*REQUIRED WORK*
Which lines in the records below contain the word "MSFT"? Return each of them.

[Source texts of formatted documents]
- - -

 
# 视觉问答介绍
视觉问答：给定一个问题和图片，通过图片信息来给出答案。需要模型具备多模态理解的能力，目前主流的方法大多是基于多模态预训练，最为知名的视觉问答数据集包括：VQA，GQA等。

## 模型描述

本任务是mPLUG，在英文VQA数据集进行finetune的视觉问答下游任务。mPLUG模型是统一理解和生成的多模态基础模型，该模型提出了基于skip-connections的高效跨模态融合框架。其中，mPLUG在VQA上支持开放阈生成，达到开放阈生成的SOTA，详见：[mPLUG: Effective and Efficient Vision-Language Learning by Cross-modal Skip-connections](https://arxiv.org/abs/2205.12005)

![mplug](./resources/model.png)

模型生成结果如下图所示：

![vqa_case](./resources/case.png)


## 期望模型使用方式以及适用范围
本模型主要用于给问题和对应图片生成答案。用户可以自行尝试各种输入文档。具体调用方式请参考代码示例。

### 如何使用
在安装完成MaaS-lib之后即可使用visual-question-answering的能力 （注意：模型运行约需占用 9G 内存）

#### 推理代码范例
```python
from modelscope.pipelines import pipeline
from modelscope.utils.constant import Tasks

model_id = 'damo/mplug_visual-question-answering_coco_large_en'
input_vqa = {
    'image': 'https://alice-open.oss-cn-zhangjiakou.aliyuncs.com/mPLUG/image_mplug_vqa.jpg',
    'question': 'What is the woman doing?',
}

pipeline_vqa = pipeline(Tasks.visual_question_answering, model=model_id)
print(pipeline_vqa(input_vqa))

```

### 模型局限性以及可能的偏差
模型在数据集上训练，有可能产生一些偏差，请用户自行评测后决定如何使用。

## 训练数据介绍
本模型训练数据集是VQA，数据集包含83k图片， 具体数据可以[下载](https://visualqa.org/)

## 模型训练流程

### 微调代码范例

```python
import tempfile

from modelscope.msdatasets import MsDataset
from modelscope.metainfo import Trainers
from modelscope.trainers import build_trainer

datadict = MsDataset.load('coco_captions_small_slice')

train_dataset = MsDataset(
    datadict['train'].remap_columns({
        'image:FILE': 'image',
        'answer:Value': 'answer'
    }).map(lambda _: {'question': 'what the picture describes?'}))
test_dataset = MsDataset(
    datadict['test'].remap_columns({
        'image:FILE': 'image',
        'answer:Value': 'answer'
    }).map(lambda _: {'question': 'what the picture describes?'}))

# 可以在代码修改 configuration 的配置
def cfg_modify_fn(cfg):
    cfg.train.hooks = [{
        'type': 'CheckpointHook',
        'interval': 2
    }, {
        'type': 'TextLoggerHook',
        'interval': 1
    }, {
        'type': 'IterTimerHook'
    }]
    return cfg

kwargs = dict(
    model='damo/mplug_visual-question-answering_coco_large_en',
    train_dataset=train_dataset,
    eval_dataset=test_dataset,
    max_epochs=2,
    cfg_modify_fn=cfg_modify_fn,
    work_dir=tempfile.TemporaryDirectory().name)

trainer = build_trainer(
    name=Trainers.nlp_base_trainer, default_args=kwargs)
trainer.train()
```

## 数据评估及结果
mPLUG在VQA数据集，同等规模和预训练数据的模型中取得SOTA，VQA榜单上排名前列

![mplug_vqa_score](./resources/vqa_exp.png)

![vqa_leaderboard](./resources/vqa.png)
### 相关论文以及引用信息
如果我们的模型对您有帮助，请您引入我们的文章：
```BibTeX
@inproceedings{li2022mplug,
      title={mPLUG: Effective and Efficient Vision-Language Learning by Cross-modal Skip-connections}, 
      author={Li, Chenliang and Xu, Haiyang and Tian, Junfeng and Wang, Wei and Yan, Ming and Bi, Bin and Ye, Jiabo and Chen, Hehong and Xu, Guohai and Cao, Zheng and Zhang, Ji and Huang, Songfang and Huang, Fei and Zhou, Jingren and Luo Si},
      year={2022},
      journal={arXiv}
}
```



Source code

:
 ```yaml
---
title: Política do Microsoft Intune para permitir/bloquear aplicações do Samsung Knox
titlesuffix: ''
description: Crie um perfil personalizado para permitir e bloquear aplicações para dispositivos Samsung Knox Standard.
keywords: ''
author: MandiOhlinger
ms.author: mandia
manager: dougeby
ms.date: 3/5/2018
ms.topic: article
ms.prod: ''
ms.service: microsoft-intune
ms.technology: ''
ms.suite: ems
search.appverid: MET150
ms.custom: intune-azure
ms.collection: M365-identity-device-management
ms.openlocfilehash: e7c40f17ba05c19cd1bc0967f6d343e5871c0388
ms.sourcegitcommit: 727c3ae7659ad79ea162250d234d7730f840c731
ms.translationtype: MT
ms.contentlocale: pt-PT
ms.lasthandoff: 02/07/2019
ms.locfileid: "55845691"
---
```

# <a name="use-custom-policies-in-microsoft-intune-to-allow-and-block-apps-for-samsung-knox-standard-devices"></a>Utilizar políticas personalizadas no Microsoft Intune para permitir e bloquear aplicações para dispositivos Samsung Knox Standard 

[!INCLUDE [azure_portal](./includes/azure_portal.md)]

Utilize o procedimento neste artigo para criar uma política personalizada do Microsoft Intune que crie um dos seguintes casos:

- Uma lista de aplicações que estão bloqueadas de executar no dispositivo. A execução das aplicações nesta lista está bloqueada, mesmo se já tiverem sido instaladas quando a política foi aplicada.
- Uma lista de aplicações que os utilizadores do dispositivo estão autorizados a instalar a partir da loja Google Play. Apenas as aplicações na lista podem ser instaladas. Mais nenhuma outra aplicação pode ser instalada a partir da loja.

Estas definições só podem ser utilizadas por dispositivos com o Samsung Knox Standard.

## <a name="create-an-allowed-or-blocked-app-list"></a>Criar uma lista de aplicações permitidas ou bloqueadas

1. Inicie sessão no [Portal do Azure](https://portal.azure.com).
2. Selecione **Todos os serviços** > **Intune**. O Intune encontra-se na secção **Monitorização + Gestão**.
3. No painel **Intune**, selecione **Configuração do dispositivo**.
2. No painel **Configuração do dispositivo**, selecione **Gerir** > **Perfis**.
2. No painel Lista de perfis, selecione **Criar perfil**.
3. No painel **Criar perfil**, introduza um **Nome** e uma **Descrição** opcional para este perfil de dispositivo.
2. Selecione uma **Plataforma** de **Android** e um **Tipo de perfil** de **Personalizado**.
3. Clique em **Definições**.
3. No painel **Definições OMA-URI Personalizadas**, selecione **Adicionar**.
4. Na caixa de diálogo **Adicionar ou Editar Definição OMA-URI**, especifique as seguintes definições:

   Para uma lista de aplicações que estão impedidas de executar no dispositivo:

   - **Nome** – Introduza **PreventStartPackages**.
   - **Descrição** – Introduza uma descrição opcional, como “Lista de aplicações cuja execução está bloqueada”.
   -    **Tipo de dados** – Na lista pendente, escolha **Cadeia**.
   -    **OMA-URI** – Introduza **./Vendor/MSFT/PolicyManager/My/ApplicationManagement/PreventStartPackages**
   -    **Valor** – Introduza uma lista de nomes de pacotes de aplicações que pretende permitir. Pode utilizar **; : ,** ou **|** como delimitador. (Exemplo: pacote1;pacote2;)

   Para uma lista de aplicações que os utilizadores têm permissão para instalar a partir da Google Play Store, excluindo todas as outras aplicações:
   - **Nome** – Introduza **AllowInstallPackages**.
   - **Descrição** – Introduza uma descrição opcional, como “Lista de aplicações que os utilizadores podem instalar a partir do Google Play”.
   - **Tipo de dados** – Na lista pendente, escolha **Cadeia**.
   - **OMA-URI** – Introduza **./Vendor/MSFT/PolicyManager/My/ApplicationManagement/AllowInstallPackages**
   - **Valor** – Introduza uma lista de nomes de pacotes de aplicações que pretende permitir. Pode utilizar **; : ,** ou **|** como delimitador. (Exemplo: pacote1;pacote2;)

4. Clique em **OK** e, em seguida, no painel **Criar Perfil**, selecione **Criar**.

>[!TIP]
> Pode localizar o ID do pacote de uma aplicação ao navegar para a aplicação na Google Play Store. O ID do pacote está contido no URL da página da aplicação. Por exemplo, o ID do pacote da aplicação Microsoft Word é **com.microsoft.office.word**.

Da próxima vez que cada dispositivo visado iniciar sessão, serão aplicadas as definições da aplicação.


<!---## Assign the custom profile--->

- - -

*OUTPUT*
   -    **OMA-URI** – Introduza **./Vendor/MSFT/PolicyManager/My/ApplicationManagement/PreventStartPackages**
   - **OMA-URI** – Introduza **./Vendor/MSFT/PolicyManager/My/ApplicationManagement/AllowInstallPackages**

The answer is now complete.